■ The data:
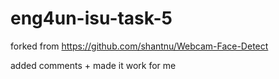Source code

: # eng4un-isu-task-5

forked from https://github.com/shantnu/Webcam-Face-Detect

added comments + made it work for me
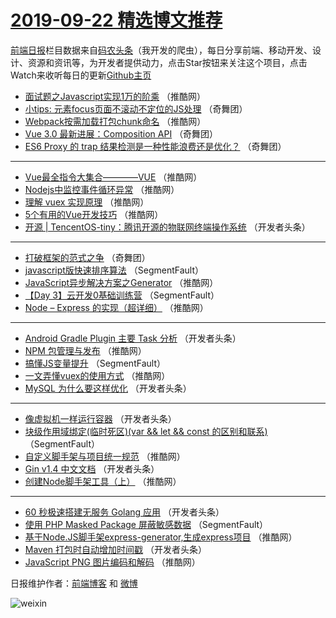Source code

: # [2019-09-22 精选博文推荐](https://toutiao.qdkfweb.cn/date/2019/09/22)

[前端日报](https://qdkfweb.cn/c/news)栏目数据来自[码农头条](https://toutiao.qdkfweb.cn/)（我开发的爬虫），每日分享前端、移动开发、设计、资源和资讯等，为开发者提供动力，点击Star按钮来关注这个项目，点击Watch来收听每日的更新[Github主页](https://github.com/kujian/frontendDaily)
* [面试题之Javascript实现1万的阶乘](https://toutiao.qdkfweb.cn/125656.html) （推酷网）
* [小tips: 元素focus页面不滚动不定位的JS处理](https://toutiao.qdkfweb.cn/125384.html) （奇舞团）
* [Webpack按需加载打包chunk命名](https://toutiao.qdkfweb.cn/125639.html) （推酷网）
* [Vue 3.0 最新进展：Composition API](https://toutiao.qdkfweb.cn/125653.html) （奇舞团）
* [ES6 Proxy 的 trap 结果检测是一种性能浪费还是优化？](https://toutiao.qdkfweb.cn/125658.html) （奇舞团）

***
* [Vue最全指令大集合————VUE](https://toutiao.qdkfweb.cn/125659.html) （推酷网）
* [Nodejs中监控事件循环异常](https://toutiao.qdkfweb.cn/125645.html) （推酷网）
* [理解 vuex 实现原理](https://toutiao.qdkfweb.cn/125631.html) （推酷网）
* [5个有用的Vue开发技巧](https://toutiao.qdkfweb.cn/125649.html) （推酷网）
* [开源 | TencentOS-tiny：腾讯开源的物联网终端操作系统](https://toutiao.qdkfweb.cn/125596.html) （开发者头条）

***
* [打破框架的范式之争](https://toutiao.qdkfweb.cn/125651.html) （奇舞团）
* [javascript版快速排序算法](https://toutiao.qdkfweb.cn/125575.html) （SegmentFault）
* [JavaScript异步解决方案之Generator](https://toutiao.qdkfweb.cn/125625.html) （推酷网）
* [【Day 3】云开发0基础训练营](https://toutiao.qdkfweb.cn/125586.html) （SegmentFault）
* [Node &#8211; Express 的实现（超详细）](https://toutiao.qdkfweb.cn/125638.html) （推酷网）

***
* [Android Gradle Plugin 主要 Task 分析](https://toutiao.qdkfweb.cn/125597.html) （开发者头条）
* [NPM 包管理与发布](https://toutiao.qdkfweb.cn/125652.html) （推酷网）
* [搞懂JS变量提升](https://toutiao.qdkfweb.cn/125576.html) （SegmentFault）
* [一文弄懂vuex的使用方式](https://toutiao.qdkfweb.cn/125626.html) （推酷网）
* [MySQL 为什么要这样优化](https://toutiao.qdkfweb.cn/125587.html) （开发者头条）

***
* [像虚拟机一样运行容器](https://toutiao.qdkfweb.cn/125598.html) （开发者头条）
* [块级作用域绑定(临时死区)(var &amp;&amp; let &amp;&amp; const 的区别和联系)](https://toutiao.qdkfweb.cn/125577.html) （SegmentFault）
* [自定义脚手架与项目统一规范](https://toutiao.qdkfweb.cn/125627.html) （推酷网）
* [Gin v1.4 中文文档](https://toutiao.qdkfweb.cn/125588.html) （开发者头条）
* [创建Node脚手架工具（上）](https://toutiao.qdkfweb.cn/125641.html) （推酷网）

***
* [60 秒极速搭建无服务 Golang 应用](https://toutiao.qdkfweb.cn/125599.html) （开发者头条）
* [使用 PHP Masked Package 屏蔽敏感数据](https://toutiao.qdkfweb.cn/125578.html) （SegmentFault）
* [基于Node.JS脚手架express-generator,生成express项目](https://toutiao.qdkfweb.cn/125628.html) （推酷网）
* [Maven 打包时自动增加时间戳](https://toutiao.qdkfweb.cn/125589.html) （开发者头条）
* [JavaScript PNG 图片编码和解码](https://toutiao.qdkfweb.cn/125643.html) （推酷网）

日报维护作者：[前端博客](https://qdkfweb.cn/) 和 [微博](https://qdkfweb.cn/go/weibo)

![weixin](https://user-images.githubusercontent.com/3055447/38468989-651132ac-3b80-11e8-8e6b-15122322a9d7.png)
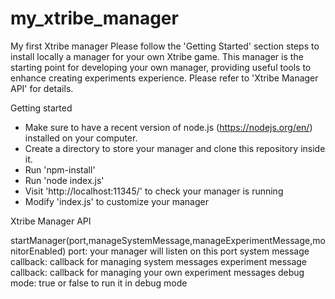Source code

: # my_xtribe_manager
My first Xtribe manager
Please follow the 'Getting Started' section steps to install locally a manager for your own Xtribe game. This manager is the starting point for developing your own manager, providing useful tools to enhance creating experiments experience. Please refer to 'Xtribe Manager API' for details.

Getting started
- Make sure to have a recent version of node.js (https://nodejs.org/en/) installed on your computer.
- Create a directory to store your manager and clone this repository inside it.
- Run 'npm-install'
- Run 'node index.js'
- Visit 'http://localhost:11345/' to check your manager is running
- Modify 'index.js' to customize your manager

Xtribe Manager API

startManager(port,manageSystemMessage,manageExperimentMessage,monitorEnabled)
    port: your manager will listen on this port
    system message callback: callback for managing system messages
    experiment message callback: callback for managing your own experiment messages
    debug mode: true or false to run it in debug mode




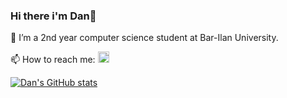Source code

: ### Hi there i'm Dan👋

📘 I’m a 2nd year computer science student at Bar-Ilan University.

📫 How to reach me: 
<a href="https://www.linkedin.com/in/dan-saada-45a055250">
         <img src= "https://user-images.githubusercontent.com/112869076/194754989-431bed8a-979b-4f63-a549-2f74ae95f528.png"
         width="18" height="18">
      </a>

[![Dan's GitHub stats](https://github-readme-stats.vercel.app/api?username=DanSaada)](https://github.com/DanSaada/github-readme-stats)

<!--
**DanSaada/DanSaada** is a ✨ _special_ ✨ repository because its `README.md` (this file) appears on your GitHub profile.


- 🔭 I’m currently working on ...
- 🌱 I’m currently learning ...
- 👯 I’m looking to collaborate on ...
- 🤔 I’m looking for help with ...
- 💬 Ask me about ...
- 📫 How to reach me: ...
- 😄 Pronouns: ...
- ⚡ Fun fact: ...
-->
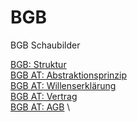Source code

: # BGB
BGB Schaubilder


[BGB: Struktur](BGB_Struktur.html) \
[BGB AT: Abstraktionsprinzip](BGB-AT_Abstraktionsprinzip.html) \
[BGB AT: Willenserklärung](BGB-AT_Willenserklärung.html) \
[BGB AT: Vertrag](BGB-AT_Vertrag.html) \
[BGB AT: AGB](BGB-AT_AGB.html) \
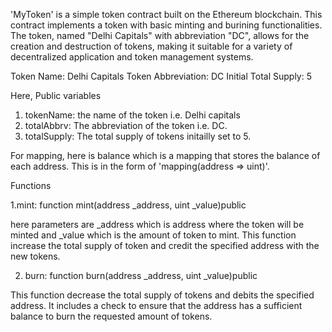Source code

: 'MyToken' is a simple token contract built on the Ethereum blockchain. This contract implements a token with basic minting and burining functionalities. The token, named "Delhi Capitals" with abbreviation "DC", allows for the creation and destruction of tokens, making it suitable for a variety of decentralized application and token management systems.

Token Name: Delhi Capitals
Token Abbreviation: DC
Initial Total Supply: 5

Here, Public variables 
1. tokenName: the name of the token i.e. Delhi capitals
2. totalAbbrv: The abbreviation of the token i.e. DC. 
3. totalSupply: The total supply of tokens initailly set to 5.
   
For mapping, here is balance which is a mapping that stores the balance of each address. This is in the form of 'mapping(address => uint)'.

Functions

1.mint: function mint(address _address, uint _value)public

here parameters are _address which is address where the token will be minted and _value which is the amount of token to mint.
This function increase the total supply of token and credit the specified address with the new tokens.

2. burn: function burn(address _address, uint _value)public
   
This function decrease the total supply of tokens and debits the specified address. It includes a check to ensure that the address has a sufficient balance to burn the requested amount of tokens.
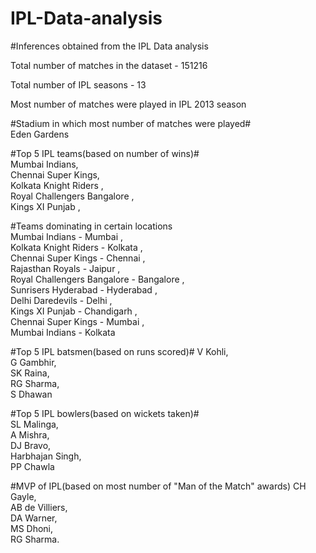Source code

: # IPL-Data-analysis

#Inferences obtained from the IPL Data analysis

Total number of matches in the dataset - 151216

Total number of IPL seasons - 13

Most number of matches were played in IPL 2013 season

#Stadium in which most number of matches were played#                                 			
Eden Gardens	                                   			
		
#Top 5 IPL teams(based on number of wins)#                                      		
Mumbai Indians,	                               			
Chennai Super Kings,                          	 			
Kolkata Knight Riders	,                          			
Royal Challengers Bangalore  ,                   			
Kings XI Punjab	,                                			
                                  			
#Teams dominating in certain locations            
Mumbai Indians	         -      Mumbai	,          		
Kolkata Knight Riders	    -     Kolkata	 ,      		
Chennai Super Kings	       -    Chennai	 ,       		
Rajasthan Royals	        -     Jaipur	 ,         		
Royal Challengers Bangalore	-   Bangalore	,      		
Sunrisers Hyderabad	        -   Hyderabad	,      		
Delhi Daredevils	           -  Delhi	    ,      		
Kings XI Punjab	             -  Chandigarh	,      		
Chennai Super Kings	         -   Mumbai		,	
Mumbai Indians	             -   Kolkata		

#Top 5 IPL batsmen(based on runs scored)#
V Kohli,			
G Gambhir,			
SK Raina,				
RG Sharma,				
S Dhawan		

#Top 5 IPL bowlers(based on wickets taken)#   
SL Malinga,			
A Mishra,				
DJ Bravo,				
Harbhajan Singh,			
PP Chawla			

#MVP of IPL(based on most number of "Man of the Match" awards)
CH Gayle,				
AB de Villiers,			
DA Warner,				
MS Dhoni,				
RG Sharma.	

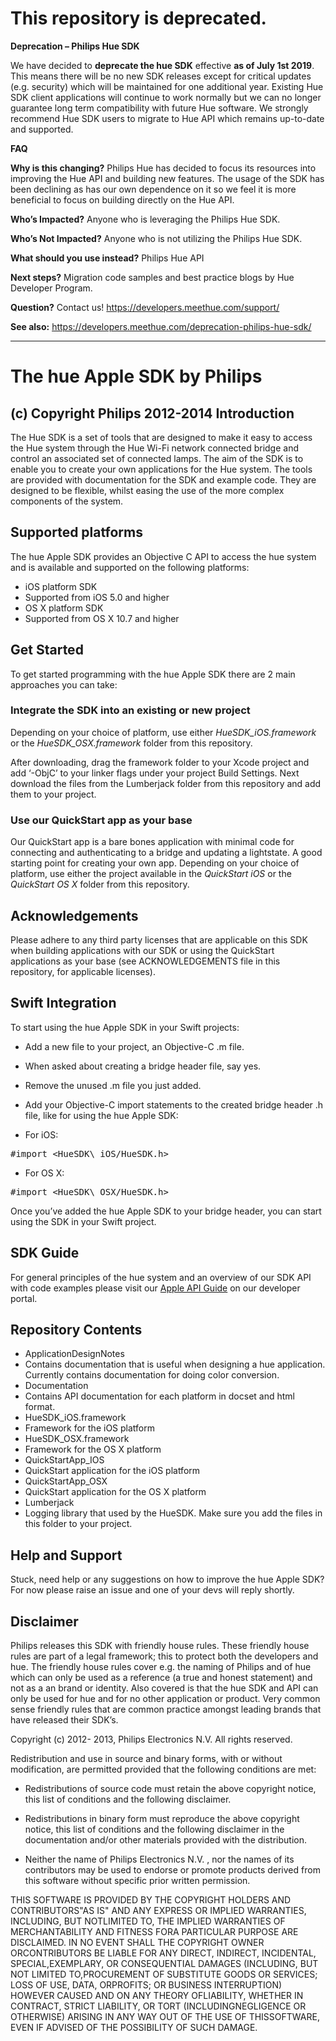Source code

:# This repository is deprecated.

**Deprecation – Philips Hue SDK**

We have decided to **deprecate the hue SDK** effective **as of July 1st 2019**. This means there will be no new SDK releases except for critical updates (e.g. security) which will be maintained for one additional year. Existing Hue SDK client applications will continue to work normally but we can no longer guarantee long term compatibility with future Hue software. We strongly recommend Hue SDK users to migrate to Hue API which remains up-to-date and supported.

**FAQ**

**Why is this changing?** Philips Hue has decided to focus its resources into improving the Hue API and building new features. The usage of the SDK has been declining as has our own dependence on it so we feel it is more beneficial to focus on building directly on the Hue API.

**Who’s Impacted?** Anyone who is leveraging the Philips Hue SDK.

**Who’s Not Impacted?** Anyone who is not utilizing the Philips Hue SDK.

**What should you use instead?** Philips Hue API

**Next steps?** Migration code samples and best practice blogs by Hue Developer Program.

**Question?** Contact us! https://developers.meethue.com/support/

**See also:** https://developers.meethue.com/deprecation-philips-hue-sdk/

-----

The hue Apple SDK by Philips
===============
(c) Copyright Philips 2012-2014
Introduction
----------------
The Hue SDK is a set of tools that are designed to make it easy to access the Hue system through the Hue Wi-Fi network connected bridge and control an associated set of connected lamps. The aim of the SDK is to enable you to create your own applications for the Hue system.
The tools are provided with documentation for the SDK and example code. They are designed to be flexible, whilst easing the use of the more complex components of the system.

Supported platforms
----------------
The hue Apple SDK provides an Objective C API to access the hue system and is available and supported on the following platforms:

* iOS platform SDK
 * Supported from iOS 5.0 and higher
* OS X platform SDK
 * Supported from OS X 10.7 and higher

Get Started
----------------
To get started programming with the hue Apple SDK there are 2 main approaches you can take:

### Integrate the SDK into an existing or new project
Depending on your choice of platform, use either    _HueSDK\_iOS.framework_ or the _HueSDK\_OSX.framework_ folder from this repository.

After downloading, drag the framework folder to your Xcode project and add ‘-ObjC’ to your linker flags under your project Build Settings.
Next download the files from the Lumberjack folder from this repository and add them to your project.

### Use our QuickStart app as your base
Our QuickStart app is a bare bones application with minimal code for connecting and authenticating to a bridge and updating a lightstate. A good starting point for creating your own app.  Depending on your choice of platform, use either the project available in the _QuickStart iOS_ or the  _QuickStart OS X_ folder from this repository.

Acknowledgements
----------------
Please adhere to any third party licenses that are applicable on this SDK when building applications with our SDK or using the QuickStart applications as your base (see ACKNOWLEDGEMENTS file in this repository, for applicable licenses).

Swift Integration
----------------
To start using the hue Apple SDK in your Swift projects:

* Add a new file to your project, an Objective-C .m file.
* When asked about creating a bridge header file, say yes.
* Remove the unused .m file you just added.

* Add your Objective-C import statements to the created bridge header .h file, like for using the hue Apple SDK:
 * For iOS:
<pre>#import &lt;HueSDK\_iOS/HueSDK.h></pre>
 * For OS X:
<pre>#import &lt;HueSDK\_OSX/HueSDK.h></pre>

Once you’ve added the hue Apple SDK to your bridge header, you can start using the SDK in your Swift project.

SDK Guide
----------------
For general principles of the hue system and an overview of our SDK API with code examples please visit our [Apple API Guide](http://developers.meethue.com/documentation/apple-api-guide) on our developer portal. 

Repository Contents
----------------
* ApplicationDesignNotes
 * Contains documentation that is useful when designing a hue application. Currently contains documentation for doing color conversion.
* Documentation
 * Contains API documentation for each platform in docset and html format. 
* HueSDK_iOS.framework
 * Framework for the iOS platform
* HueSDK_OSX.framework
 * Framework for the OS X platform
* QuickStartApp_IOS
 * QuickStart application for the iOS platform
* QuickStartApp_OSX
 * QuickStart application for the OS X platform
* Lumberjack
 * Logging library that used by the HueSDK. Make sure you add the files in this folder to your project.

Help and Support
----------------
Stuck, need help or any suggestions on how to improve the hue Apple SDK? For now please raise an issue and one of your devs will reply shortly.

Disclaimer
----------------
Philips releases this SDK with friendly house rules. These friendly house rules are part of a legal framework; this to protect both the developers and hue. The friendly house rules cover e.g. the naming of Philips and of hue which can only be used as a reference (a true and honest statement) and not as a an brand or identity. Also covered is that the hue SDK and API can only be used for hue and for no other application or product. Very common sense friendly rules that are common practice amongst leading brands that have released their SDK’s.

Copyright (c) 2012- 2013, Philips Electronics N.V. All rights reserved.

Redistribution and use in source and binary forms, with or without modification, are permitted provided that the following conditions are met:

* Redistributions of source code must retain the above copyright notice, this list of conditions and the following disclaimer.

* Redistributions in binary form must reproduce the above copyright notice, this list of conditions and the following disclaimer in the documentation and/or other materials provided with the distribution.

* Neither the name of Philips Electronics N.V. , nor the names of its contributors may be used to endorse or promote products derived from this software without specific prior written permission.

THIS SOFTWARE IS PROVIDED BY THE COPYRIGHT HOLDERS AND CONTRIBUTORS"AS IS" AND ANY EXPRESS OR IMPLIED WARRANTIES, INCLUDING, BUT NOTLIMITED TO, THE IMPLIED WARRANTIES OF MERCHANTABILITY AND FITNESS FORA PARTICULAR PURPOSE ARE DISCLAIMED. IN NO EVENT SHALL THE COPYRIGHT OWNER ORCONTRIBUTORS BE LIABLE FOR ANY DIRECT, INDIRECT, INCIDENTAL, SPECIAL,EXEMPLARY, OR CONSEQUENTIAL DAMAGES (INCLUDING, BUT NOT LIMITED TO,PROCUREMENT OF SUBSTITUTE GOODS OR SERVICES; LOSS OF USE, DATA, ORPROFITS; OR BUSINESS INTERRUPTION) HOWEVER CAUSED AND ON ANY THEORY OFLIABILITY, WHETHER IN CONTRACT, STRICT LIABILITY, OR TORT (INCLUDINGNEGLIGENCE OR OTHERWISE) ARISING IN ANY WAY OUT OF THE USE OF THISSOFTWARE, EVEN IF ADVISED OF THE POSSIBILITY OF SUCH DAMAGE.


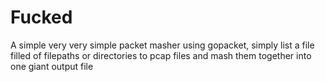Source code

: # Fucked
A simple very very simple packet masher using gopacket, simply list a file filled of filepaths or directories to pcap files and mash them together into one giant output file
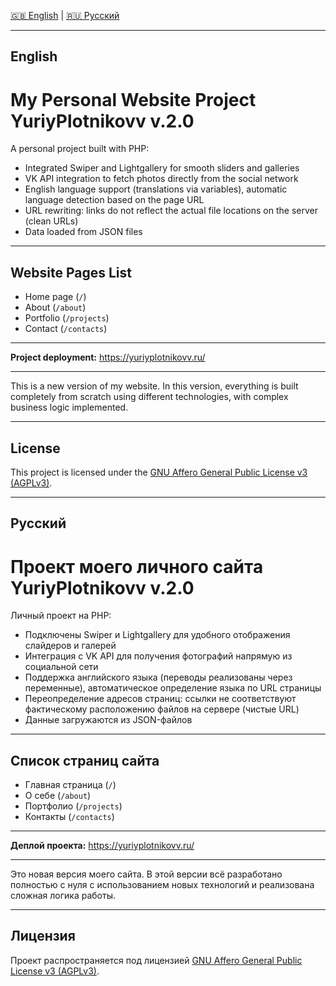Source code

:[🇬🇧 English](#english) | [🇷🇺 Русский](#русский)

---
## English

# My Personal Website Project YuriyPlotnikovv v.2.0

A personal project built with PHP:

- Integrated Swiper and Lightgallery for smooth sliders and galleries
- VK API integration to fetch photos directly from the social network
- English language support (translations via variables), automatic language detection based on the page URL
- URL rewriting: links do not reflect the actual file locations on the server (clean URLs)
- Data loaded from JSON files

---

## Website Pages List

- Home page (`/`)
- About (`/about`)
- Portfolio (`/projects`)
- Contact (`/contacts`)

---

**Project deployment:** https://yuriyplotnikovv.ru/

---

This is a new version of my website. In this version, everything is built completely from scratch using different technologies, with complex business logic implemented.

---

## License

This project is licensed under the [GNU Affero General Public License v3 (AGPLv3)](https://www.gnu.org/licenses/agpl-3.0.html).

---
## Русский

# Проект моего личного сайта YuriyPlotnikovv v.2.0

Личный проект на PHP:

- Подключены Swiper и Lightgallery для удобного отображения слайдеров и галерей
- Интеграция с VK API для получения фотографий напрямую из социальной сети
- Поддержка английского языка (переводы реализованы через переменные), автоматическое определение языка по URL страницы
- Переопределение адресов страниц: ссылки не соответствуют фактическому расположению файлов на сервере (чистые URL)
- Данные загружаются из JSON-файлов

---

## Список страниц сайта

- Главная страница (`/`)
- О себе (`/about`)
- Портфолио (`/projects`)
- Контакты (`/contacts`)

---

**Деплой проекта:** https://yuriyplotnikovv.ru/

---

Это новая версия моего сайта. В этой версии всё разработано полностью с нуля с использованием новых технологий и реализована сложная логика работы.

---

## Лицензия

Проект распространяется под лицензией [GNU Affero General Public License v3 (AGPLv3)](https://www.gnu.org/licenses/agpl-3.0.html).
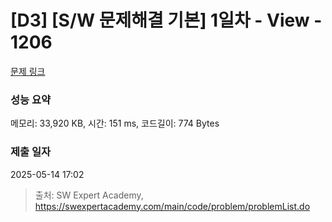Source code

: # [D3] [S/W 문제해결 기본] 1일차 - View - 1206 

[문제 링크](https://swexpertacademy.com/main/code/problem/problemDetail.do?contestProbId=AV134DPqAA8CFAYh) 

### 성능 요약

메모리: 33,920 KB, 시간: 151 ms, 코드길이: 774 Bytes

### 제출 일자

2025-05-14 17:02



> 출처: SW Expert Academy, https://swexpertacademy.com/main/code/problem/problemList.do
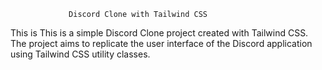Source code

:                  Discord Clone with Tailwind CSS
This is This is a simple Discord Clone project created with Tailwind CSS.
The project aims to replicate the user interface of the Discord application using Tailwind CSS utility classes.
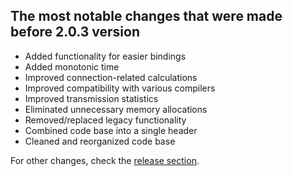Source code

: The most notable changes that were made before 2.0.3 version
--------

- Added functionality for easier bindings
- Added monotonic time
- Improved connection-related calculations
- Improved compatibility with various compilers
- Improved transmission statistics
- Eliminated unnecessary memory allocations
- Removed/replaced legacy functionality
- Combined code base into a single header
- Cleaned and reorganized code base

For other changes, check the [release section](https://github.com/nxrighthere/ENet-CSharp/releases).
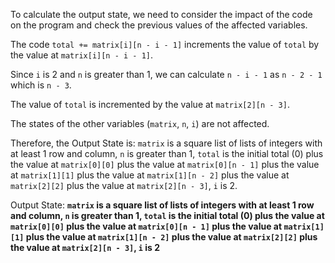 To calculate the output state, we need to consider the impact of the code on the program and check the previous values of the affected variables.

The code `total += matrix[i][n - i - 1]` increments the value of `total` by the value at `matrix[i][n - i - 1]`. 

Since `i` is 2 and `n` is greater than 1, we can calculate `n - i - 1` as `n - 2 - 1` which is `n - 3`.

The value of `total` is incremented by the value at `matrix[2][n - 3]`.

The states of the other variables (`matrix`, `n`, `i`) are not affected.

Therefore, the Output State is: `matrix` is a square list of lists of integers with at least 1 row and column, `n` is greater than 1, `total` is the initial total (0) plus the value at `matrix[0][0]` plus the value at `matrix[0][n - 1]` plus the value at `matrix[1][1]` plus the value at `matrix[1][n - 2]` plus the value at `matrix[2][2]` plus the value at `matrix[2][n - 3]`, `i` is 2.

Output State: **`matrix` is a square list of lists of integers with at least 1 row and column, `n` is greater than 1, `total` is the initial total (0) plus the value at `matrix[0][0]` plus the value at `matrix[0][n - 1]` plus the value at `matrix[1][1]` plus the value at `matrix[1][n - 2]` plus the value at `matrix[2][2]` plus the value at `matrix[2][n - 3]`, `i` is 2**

■ Exercise directions: The word "Lumberjack" appears in some of the lines above. Copy those lines.

■ Worked solution:
Next download the files from the Lumberjack folder from this repository and add them to your project.
* Lumberjack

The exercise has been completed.